§ Assigned task: Among the lines of the records, find all that carry the word "eastus" and copy them.

=== Section Start ===

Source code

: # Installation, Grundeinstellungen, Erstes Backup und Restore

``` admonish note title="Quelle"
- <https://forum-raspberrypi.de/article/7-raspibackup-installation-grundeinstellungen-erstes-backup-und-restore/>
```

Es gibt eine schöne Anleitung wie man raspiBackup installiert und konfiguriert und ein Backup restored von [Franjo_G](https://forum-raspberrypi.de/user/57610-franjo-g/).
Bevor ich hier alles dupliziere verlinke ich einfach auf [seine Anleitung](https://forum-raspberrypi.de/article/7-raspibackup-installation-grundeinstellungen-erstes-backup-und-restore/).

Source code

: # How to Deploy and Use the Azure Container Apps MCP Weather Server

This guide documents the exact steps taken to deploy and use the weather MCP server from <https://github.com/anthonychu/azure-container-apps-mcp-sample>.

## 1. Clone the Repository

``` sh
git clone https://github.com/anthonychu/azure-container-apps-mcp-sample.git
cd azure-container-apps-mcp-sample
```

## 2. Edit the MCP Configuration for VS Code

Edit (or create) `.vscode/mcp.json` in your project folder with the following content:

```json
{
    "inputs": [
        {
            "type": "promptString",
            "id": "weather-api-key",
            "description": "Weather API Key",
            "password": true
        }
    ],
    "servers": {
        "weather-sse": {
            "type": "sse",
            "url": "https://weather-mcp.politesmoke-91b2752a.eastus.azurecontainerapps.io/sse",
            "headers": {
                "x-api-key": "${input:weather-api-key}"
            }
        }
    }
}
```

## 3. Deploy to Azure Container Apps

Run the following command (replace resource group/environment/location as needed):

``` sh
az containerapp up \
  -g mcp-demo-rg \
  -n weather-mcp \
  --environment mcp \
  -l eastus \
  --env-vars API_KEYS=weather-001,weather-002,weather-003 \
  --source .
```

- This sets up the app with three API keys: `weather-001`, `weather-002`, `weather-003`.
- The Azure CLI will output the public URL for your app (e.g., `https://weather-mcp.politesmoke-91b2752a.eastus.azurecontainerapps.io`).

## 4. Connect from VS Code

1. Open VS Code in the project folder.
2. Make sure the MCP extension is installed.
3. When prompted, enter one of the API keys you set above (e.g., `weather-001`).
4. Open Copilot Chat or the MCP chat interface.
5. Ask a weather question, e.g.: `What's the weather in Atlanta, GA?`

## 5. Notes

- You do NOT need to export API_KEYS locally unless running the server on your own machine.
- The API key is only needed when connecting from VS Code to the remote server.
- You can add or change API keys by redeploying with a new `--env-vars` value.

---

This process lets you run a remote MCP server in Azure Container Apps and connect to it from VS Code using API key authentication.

=== Section End ===

§ Output for this exercise:
            "url": "https://weather-mcp.politesmoke-91b2752a.eastus.azurecontainerapps.io/sse",
  -l eastus \
- The Azure CLI will output the public URL for your app (e.g., `https://weather-mcp.politesmoke-91b2752a.eastus.azurecontainerapps.io`).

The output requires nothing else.